### SUPPLIED MATERIAL
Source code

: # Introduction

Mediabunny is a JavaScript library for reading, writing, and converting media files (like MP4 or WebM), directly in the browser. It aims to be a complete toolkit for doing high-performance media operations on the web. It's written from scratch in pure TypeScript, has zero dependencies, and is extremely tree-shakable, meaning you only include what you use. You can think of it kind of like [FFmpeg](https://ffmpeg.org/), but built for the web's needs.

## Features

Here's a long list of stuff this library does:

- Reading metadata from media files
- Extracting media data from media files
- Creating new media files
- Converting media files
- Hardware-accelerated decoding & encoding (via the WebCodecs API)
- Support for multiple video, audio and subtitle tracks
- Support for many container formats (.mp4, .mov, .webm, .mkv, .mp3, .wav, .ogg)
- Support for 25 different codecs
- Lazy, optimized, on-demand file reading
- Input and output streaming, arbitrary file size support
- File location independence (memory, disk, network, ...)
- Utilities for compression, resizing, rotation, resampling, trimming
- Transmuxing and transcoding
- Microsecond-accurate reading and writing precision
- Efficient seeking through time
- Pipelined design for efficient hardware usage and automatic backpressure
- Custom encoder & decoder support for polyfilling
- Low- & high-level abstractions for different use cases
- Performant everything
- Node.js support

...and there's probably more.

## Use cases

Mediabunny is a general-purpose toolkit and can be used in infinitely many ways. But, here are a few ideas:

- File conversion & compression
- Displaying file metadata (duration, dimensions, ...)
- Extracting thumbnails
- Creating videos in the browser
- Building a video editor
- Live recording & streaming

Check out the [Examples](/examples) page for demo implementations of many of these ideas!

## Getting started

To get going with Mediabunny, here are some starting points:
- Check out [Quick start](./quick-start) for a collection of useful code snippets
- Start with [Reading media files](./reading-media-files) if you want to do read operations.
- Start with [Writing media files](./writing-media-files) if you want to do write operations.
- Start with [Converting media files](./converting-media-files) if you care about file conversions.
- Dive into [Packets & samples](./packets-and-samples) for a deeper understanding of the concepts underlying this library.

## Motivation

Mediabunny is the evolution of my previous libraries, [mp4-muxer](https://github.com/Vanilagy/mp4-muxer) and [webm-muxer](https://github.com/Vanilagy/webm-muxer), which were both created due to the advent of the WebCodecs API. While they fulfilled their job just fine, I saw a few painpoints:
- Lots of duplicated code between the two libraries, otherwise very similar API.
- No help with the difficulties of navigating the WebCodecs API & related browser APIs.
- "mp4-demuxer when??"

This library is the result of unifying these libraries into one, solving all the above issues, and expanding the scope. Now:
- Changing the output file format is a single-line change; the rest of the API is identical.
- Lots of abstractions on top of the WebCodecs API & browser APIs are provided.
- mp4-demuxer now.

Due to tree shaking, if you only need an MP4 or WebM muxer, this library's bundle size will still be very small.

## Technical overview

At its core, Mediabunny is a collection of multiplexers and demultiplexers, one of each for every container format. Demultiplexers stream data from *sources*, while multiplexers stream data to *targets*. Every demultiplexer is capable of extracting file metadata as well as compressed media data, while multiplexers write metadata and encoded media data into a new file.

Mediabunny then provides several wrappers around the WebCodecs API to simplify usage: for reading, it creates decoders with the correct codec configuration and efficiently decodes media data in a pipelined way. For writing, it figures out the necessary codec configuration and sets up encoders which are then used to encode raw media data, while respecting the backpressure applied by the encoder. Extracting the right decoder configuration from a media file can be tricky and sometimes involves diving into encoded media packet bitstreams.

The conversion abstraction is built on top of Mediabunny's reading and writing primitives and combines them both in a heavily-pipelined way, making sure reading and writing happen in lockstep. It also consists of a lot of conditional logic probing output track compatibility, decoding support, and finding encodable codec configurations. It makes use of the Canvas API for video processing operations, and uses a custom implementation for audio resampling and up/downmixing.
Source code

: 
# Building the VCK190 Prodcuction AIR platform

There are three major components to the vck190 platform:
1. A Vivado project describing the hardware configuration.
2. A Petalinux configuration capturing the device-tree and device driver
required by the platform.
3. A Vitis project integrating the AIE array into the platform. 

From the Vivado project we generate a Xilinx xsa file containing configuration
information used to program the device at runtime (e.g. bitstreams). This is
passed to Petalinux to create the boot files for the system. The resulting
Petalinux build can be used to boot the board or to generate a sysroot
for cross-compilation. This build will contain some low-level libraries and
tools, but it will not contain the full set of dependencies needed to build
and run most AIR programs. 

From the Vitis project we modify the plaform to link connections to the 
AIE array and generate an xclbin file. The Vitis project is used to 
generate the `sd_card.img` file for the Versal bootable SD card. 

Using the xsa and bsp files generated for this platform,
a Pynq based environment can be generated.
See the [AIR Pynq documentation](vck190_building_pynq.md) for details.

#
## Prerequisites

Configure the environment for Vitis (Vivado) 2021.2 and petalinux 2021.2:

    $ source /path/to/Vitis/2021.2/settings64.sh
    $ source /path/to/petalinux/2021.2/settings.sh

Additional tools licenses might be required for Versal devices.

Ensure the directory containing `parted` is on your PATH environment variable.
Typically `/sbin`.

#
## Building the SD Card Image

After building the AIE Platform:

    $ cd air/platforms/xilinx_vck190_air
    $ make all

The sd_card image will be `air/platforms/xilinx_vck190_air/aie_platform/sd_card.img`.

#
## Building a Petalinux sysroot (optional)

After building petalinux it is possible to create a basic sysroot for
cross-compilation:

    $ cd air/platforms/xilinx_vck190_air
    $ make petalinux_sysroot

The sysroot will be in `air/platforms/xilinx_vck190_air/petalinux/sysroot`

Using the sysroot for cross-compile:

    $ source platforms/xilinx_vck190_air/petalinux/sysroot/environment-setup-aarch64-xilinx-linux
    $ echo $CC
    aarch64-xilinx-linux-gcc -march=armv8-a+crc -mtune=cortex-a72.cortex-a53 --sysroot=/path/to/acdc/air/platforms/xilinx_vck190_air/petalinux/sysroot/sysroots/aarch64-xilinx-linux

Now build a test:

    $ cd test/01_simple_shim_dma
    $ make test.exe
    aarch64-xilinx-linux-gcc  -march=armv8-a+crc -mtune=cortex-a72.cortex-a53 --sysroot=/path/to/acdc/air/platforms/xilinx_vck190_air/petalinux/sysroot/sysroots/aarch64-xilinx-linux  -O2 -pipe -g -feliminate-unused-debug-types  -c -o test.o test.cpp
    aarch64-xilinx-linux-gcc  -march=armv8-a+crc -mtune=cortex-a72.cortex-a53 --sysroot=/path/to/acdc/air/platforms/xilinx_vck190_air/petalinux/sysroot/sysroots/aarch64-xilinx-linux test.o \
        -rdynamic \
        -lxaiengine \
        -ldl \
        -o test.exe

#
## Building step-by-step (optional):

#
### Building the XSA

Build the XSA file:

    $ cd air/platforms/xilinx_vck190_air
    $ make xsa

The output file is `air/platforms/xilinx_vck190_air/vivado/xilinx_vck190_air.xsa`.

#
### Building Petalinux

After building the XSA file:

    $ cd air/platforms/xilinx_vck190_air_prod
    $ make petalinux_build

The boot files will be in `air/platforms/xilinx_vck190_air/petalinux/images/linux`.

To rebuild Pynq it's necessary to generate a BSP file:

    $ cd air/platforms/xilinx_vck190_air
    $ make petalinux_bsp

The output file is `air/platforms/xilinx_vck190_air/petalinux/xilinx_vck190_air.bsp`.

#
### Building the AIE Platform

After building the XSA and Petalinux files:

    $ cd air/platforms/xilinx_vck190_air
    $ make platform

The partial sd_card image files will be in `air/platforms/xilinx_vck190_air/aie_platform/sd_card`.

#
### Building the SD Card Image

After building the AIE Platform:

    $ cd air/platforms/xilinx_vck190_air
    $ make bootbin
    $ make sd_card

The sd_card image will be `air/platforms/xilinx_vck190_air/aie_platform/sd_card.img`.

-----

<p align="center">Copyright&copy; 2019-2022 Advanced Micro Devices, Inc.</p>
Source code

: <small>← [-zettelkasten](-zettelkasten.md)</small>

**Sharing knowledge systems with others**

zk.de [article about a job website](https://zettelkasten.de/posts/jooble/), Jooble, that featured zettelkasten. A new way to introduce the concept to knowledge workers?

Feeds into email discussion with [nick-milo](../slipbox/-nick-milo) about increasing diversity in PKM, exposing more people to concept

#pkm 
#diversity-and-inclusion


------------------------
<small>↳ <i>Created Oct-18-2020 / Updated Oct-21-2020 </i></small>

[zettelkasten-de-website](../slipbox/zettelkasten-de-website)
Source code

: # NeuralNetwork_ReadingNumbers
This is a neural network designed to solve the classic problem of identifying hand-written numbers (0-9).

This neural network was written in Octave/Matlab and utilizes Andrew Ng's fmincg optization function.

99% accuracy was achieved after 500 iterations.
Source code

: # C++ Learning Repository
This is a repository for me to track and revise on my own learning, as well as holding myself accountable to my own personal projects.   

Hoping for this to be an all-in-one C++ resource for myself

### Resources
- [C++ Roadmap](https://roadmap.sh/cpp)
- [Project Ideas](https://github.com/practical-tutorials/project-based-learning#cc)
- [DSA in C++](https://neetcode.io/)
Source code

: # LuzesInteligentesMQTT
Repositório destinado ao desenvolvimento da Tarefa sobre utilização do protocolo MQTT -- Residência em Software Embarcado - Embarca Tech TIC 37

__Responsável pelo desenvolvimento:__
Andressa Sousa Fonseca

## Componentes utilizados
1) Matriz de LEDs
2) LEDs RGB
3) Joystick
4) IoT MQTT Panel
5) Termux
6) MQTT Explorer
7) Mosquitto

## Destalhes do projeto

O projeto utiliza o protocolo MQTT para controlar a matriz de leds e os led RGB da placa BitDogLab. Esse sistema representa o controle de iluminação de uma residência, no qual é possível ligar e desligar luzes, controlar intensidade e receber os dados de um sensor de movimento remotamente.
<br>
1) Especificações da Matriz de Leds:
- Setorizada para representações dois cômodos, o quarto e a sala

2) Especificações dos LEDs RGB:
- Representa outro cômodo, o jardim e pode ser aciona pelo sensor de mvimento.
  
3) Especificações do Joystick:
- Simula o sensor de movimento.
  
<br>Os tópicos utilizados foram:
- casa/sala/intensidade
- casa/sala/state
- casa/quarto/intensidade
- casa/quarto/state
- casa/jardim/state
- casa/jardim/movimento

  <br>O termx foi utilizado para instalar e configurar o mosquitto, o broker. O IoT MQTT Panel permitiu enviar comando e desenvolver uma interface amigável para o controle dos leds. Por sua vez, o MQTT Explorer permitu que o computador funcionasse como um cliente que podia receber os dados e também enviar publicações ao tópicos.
######
WHAT IS BEING ASKED> The response should be the listing above, limited to the lines between the one holding "This neural network" and the one holding "1) Especificações da", inclusive, reproduced exactly.

RESPONSE>
This neural network was written in Octave/Matlab and utilizes Andrew Ng's fmincg optization function.

99% accuracy was achieved after 500 iterations.
Source code

: # C++ Learning Repository
This is a repository for me to track and revise on my own learning, as well as holding myself accountable to my own personal projects.   

Hoping for this to be an all-in-one C++ resource for myself

### Resources
- [C++ Roadmap](https://roadmap.sh/cpp)
- [Project Ideas](https://github.com/practical-tutorials/project-based-learning#cc)
- [DSA in C++](https://neetcode.io/)
Source code

: # LuzesInteligentesMQTT
Repositório destinado ao desenvolvimento da Tarefa sobre utilização do protocolo MQTT -- Residência em Software Embarcado - Embarca Tech TIC 37

__Responsável pelo desenvolvimento:__
Andressa Sousa Fonseca

## Componentes utilizados
1) Matriz de LEDs
2) LEDs RGB
3) Joystick
4) IoT MQTT Panel
5) Termux
6) MQTT Explorer
7) Mosquitto

## Destalhes do projeto

O projeto utiliza o protocolo MQTT para controlar a matriz de leds e os led RGB da placa BitDogLab. Esse sistema representa o controle de iluminação de uma residência, no qual é possível ligar e desligar luzes, controlar intensidade e receber os dados de um sensor de movimento remotamente.
<br>
1) Especificações da Matriz de Leds:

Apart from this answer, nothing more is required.